**Work required**.
Keep only the lines of the listing that include the word "unit", and copy them.

**The input**.
════════

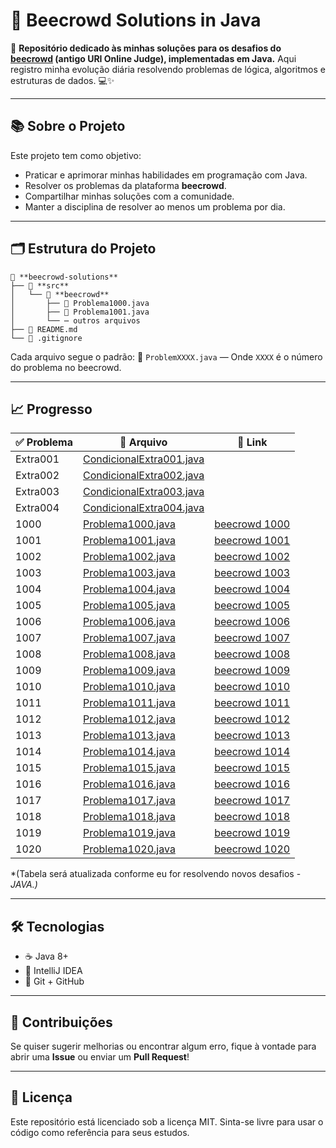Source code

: 
# 🚀 Beecrowd Solutions in Java

🎯 **Repositório dedicado às minhas soluções para os desafios do [beecrowd](https://www.beecrowd.com.br/judge/pt/problems/index) (antigo URI Online Judge), implementadas em Java.**
Aqui registro minha evolução diária resolvendo problemas de lógica, algoritmos e estruturas de dados. 💻✨

---

## 📚 Sobre o Projeto
Este projeto tem como objetivo:
- Praticar e aprimorar minhas habilidades em programação com Java.
- Resolver os problemas da plataforma **beecrowd**.
- Compartilhar minhas soluções com a comunidade.
- Manter a disciplina de resolver ao menos um problema por dia.

---

## 🗂️ Estrutura do Projeto
```
📂 **beecrowd-solutions**
├── 📁 **src**
│   └── 📁 **beecrowd**
│       ├── 📝 Problema1000.java
│       ├── 📝 Problema1001.java
│       └── ⋯ outros arquivos
├── 📄 README.md
└── 📄 .gitignore
```
Cada arquivo segue o padrão:
📄 `ProblemXXXX.java` — Onde `XXXX` é o número do problema no beecrowd.

---

## 📈 Progresso
| ✅ Problema | 📄 Arquivo                                                 | 🔗 Link                                                                  |
|------------|------------------------------------------------------------|--------------------------------------------------------------------------|
| Extra001   | [CondicionalExtra001.java](src/beecrowd/CondicionalExtra001.java) | 
| Extra002   | [CondicionalExtra002.java](src/beecrowd/CondicionalExtra002.java) | 
| Extra003   | [CondicionalExtra003.java](src/beecrowd/CondicionalExtra003.java) | 
| Extra004   | [CondicionalExtra004.java](src/beecrowd/CondicionalExtra004.java) | 
| 1000       | [Problema1000.java](src/beecrowd/Problema1000.java)        | [beecrowd 1000](https://www.beecrowd.com.br/judge/pt/problems/view/1000) |
| 1001       | [Problema1001.java](src/beecrowd/Problema1001.java)        | [beecrowd 1001](https://www.beecrowd.com.br/judge/pt/problems/view/1001) |
| 1002       | [Problema1002.java](src/beecrowd/Problema1002.java)        | [beecrowd 1002](https://www.beecrowd.com.br/judge/pt/problems/view/1002) |
| 1003       | [Problema1003.java](src/beecrowd/Problema1003.java)        | [beecrowd 1003](https://www.beecrowd.com.br/judge/pt/problems/view/1003) |
| 1004       | [Problema1004.java](src/beecrowd/Problema1004.java)        | [beecrowd 1004](https://www.beecrowd.com.br/judge/pt/problems/view/1004) |
| 1005       | [Problema1005.java](src/beecrowd/Problema1005.java)        | [beecrowd 1005](https://www.beecrowd.com.br/judge/pt/problems/view/1005) |
| 1006       | [Problema1006.java](src/beecrowd/Problema1006.java)        | [beecrowd 1006](https://www.beecrowd.com.br/judge/pt/problems/view/1006) |
| 1007       | [Problema1007.java](src/beecrowd/Problema1007.java)        | [beecrowd 1007](https://www.beecrowd.com.br/judge/pt/problems/view/1007) |
| 1008       | [Problema1008.java](src/beecrowd/Problema1008.java)        | [beecrowd 1008](https://www.beecrowd.com.br/judge/pt/problems/view/1008) |
| 1009       | [Problema1009.java](src/beecrowd/Problema1009.java)        | [beecrowd 1009](https://www.beecrowd.com.br/judge/pt/problems/view/1009) |
| 1010       | [Problema1010.java](src/beecrowd/Problema1010.java)        | [beecrowd 1010](https://www.beecrowd.com.br/judge/pt/problems/view/1010) |
| 1011       | [Problema1011.java](src/beecrowd/Problema1011.java)        | [beecrowd 1011](https://www.beecrowd.com.br/judge/pt/problems/view/1011) |
| 1012       | [Problema1012.java](src/beecrowd/Problema1012.java)        | [beecrowd 1012](https://www.beecrowd.com.br/judge/pt/problems/view/1012) |
| 1013       | [Problema1013.java](src/beecrowd/Problema1013.java)        | [beecrowd 1013](https://www.beecrowd.com.br/judge/pt/problems/view/1013) |
| 1014       | [Problema1014.java](src/beecrowd/Problema1014.java)        | [beecrowd 1014](https://www.beecrowd.com.br/judge/pt/problems/view/1014) |
| 1015       | [Problema1015.java](src/beecrowd/Problema1015.java)        | [beecrowd 1015](https://www.beecrowd.com.br/judge/pt/problems/view/1015) |
| 1016       | [Problema1016.java](src/beecrowd/Problema1016.java)        | [beecrowd 1016](https://www.beecrowd.com.br/judge/pt/problems/view/1016) |
| 1017       | [Problema1017.java](src/beecrowd/Problema1017.java)        | [beecrowd 1017](https://www.beecrowd.com.br/judge/pt/problems/view/1017) |
| 1018       | [Problema1018.java](src/beecrowd/Problema1018.java)        | [beecrowd 1018](https://www.beecrowd.com.br/judge/pt/problems/view/1018) |
| 1019       | [Problema1019.java](src/beecrowd/Problema1019.java)        | [beecrowd 1019](https://www.beecrowd.com.br/judge/pt/problems/view/1019) |
| 1020       | [Problema1020.java](src/beecrowd/Problema1020.java)        | [beecrowd 1020](https://www.beecrowd.com.br/judge/pt/problems/view/1020) |

*(Tabela será atualizada conforme eu for resolvendo novos desafios - *JAVA.)*

---

## 🛠️ Tecnologias
- ☕ Java 8+
- 🧰 IntelliJ IDEA
- 📝 Git + GitHub

---

## 🤝 Contribuições
Se quiser sugerir melhorias ou encontrar algum erro, fique à vontade para abrir uma **Issue** ou enviar um **Pull Request**!

---

## 📄 Licença
Este repositório está licenciado sob a licença MIT.
Sinta-se livre para usar o código como referência para seus estudos.
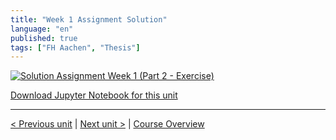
 ```yaml
---
title: "Week 1 Assignment Solution"
language: "en"
published: true
tags: ["FH Aachen", "Thesis"]
---
```


[![Solution Assignment Week 1 (Part 2 - Exercise)](https://img.youtube.com/vi/XQ5pZ9XyZm4/hqdefault.jpg)](https://youtu.be/XQ5pZ9XyZm4)

[Download Jupyter Notebook for this unit](https://open.sap.com/go/link?url=https%3A%2F%2Fopensap-public.s3.openhpicloud.de%2Fcourses%2F2qRB6Gz3FcfD2OBbnSCf8m%2Frtfiles%2F62kqyYfU97P0J1BmjjZolU%2Fweek_1_assignment_solution.ipynb&checksum=37c8080&tracking_type=rich_text_item_link&tracking_id=f2d158b6-bb29-4f6d-8f4c-f24afe6ae345&tracking_course_id=4ff355ea-207c-4293-ab59-84c3d557f2d2)

---

[< Previous unit](/teaching/python-mooc/week1_bonus_exercise) | [Next unit >](/teaching/python-mooc/week1_assignment_exercise) |
[Course Overview](/teaching/python-mooc)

════════

**Solved exercise**.
[Download Jupyter Notebook for this unit](https://open.sap.com/go/link?url=https%3A%2F%2Fopensap-public.s3.openhpicloud.de%2Fcourses%2F2qRB6Gz3FcfD2OBbnSCf8m%2Frtfiles%2F62kqyYfU97P0J1BmjjZolU%2Fweek_1_assignment_solution.ipynb&checksum=37c8080&tracking_type=rich_text_item_link&tracking_id=f2d158b6-bb29-4f6d-8f4c-f24afe6ae345&tracking_course_id=4ff355ea-207c-4293-ab59-84c3d557f2d2)
[< Previous unit](/teaching/python-mooc/week1_bonus_exercise) | [Next unit >](/teaching/python-mooc/week1_assignment_exercise) |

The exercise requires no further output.